[INPUT RECORDS Boundary: Start]
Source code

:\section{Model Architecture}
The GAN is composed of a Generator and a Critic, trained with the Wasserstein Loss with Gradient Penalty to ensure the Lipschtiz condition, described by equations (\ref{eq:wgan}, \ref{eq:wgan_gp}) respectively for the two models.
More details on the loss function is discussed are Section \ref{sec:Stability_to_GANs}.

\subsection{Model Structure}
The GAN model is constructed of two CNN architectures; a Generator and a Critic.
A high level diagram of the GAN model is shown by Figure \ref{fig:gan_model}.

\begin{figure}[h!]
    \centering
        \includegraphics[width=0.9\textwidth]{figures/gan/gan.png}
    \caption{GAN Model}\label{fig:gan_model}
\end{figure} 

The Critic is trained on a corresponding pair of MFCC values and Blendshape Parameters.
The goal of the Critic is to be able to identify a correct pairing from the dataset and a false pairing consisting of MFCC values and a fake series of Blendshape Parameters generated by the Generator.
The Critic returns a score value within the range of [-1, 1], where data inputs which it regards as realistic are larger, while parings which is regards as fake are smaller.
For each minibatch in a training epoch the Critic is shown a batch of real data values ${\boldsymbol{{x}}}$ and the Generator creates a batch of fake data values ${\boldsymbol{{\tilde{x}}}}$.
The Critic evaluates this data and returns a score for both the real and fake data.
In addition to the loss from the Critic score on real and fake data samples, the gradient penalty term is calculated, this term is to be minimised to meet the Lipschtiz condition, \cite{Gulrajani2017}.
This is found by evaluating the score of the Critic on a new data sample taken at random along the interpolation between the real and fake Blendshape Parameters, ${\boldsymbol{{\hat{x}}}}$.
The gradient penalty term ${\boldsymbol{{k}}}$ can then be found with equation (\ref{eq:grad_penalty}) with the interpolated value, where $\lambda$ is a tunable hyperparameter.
[INPUT RECORDS Boundary: End]
### EXERCISE
Retype each record in full, please.

### OUTPUT OF THE TASK
Source code

:\section{Model Architecture}
The GAN is composed of a Generator and a Critic, trained with the Wasserstein Loss with Gradient Penalty to ensure the Lipschtiz condition, described by equations (\ref{eq:wgan}, \ref{eq:wgan_gp}) respectively for the two models.
More details on the loss function is discussed are Section \ref{sec:Stability_to_GANs}.

\subsection{Model Structure}
The GAN model is constructed of two CNN architectures; a Generator and a Critic.
A high level diagram of the GAN model is shown by Figure \ref{fig:gan_model}.

\begin{figure}[h!]
    \centering
        \includegraphics[width=0.9\textwidth]{figures/gan/gan.png}
    \caption{GAN Model}\label{fig:gan_model}
\end{figure} 

The Critic is trained on a corresponding pair of MFCC values and Blendshape Parameters.
The goal of the Critic is to be able to identify a correct pairing from the dataset and a false pairing consisting of MFCC values and a fake series of Blendshape Parameters generated by the Generator.
The Critic returns a score value within the range of [-1, 1], where data inputs which it regards as realistic are larger, while parings which is regards as fake are smaller.
For each minibatch in a training epoch the Critic is shown a batch of real data values ${\boldsymbol{{x}}}$ and the Generator creates a batch of fake data values ${\boldsymbol{{\tilde{x}}}}$.
The Critic evaluates this data and returns a score for both the real and fake data.
In addition to the loss from the Critic score on real and fake data samples, the gradient penalty term is calculated, this term is to be minimised to meet the Lipschtiz condition, \cite{Gulrajani2017}.
This is found by evaluating the score of the Critic on a new data sample taken at random along the interpolation between the real and fake Blendshape Parameters, ${\boldsymbol{{\hat{x}}}}$.
The gradient penalty term ${\boldsymbol{{k}}}$ can then be found with equation (\ref{eq:grad_penalty}) with the interpolated value, where $\lambda$ is a tunable hyperparameter.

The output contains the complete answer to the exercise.